Plain-text document sources:
────────

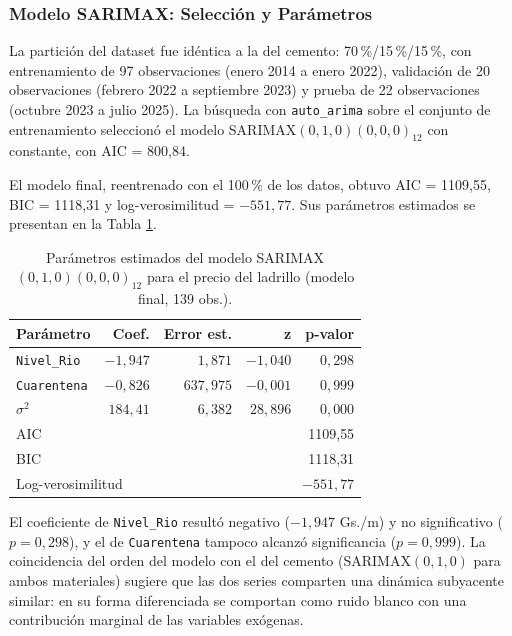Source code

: \subsubsection{Modelo SARIMAX: Selección y Parámetros}

\justify
La partición del dataset fue idéntica a la del cemento: 70\,\%/15\,\%/15\,\%, con entrenamiento de 97 observaciones (enero 2014 a enero 2022), validación de 20 observaciones (febrero 2022 a septiembre 2023) y prueba de 22 observaciones (octubre 2023 a julio 2025). La búsqueda con \texttt{auto\_arima} sobre el conjunto de entrenamiento seleccionó el modelo SARIMAX$(0,1,0)(0,0,0)_{12}$ con constante, con AIC = 800{,}84.

\justify
El modelo final, reentrenado con el 100\,\% de los datos, obtuvo AIC = 1109{,}55, BIC = 1118{,}31 y log-verosimilitud = $-551{,}77$. Sus parámetros estimados se presentan en la Tabla \ref{tab:sarimax_ladrillo_params}.

\begin{table}[H]
    \centering
    \caption{Parámetros estimados del modelo SARIMAX$(0,1,0)(0,0,0)_{12}$ para el precio del ladrillo (modelo final, 139 obs.).}
    \label{tab:sarimax_ladrillo_params}
    \begin{tabular}{lrrrr}
        \toprule
        \textbf{Parámetro} & \textbf{Coef.} & \textbf{Error est.} & \textbf{z} & \textbf{p-valor} \\
        \midrule
        \texttt{Nivel\_Rio}  & $-1{,}947$ & $1{,}871$ & $-1{,}040$ & $0{,}298$ \\
        \texttt{Cuarentena}  & $-0{,}826$ & $637{,}975$ & $-0{,}001$ & $0{,}999$ \\
        $\sigma^{2}$         & $184{,}41$ & $6{,}382$ & $28{,}896$ & $0{,}000$ \\
        \midrule
        \multicolumn{2}{l}{AIC} & \multicolumn{3}{r}{1109{,}55} \\
        \multicolumn{2}{l}{BIC} & \multicolumn{3}{r}{1118{,}31} \\
        \multicolumn{2}{l}{Log-verosimilitud} & \multicolumn{3}{r}{$-551{,}77$} \\
        \bottomrule
    \end{tabular}
\end{table}

\justify
El coeficiente de \texttt{Nivel\_Rio} resultó negativo ($-1{,}947$ Gs./m) y no significativo ($p = 0{,}298$), y el de \texttt{Cuarentena} tampoco alcanzó significancia ($p = 0{,}999$). La coincidencia del orden del modelo con el del cemento (SARIMAX$(0,1,0)$ para ambos materiales) sugiere que las dos series comparten una dinámica subyacente similar: en su forma diferenciada se comportan como ruido blanco con una contribución marginal de las variables exógenas.


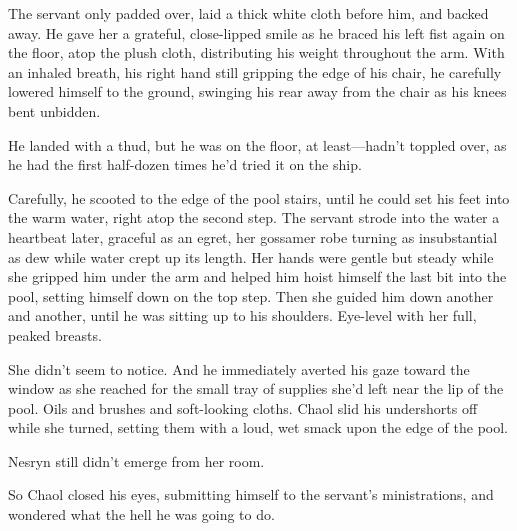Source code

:The servant only padded over, laid a thick white cloth before him, and backed away. He gave her a grateful, close-lipped smile as he braced his left fist again on the floor, atop the plush cloth, distributing his weight throughout the arm. With an inhaled breath, his right hand still gripping the edge of his chair, he carefully lowered himself to the ground, swinging his rear away from the chair as his knees bent unbidden.

He landed with a thud, but he was on the floor, at least---hadn't toppled over, as he had the first half-dozen times he'd tried it on the ship.

Carefully, he scooted to the edge of the pool stairs, until he could set his feet into the warm water, right atop the second step. The servant strode into the water a heartbeat later, graceful as an egret, her gossamer robe turning as insubstantial as dew while water crept up its length. Her hands were gentle but steady while she gripped him under the arm and helped him hoist himself the last bit into the pool, setting himself down on the top step. Then she guided him down another and another, until he was sitting up to his shoulders. Eye-level with her full, peaked breasts.

She didn't seem to notice. And he immediately averted his gaze toward the window as she reached for the small tray of supplies she'd left near the lip of the pool. Oils and brushes and soft-looking cloths. Chaol slid his undershorts off while she turned, setting them with a loud, wet smack upon the edge of the pool.

Nesryn still didn't emerge from her room.

So Chaol closed his eyes, submitting himself to the servant's ministrations, and wondered what the hell he was going to do.

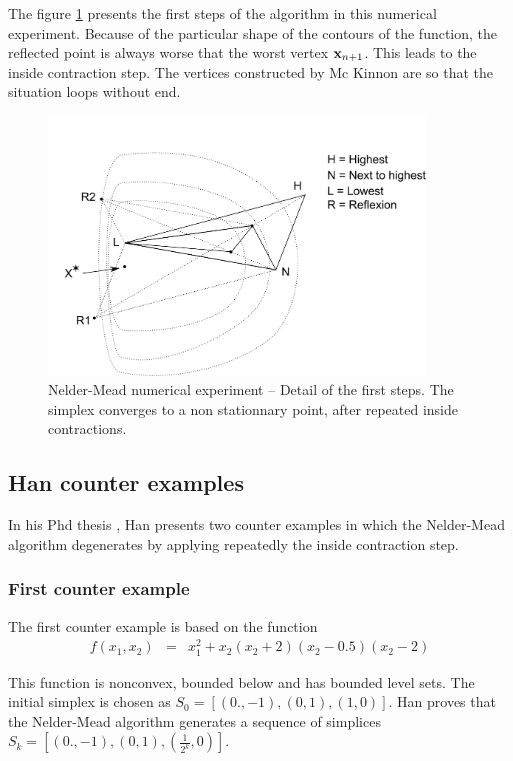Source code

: The figure \ref{fig-nm-numexp-mckinnon-detail} presents the first steps 
of the algorithm in this numerical experiment. Because of the 
particular shape of the contours of the function, the reflected 
point is always worse that the worst vertex $\mathbf{x}_{n+1}$. This 
leads to the inside contraction step. The vertices constructed 
by Mc Kinnon are so that the situation loops without end.

\begin{figure}
\begin{center}
\includegraphics[width=10cm]{mcKinnon-insidecontraction.pdf}
\end{center}
\caption{Nelder-Mead numerical experiment -- Detail of the first steps.
The simplex converges to a non stationnary point, after repeated 
inside contractions.}
\label{fig-nm-numexp-mckinnon-detail}
\end{figure}

\subsection{Han counter examples}

In his Phd thesis \cite{Han2000}, Han presents two counter examples
in which the Nelder-Mead algorithm degenerates by applying repeatedly
the inside contraction step.

\subsubsection{First counter example}

The first counter example is based on the function 
\begin{eqnarray}
\label{han-function1}
f(x_1,x_2) &=& x_1^2 + x_2 ( x_2 + 2 ) ( x_2 - 0.5 ) ( x_2 - 2 )
\end{eqnarray}

This function is nonconvex, bounded below and has bounded level 
sets. The initial simplex is chosen as $S_0 = [(0.,-1),(0,1),(1,0)]$.
Han proves that the Nelder-Mead algorithm generates a sequence of simplices
$S_k = [(0.,-1),(0,1),(\frac{1}{2^k},0)]$.

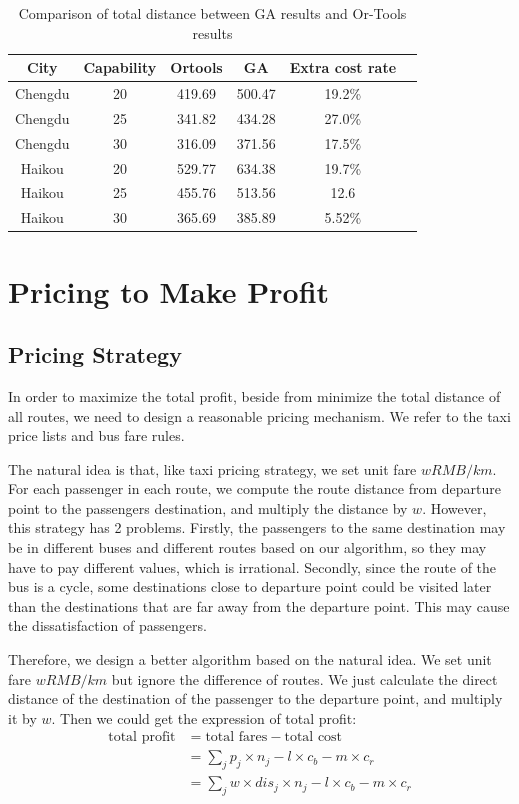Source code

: \documentclass{llncs}
\begin{document}
\begin{table}
\caption{Comparison of total distance between GA results and Or-Tools results}\label{tab1}
\centering
\begin{tabular}{|c|c|c|c|c|c|}
\hline
City &  Capability & Ortools &  \textbf{GA} & \textbf{Extra cost rate}\\
\hline
Chengdu & 20 & 419.69&500.47 &  19.2\% \\
Chengdu & 25 &341.82 &434.28 &  27.0\%\\
Chengdu & 30 &316.09 & 371.56 & 17.5\% \\
Haikou & 20 & 529.77&  634.38 & 19.7\% \\
Haikou & 25 & 455.76& 513.56 & 12.6 \\
Haikou & 30 &365.69 &385.89 & 5.52\% \\
\hline
\end{tabular}
\end{table}

\section{Pricing to Make Profit}
\subsection{Pricing Strategy}
	In order to maximize the total profit, beside from minimize the total distance of all routes, we need to design a reasonable pricing mechanism. We refer to the taxi price lists and bus fare rules. 
	
	The natural idea is that, like taxi pricing strategy, we set unit fare $w RMB/km$. For each passenger in each route, we compute the route distance from departure point to the passengers destination, and multiply the distance by $w$. However, this strategy has 2 problems. Firstly, the passengers to the same destination may be in different buses and different routes based on our algorithm, so they may have to pay different values, which is irrational. Secondly, since the route of the bus is a cycle, some destinations close to departure point could be visited later than the destinations that are far away from the departure point. This may cause the dissatisfaction of passengers.
	
	Therefore, we design a better algorithm based on the natural idea. We set unit fare $w RMB/km$ but ignore the difference of routes. We just calculate the direct distance of the destination of the passenger to the departure point, and multiply it by $w$. Then we could get the expression of total profit:
	\begin{align}\label{cost}
	\text{total profit}&=\text{total fares}-\text{total cost}\nonumber\\
	&=\sum_{j}p_j\times n_j-l\times c_b-m\times c_r\nonumber\\
	&=\sum_{j}w\times dis_{j}\times n_j-l\times c_b-m\times c_r
	\end{align}
	
\end{document}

────────

About this task: Report each line of the records that holds the word "subsubsection".

Output for this task:
: \subsubsection{Modelo SARIMAX: Selección y Parámetros}
\subsubsection{First counter example}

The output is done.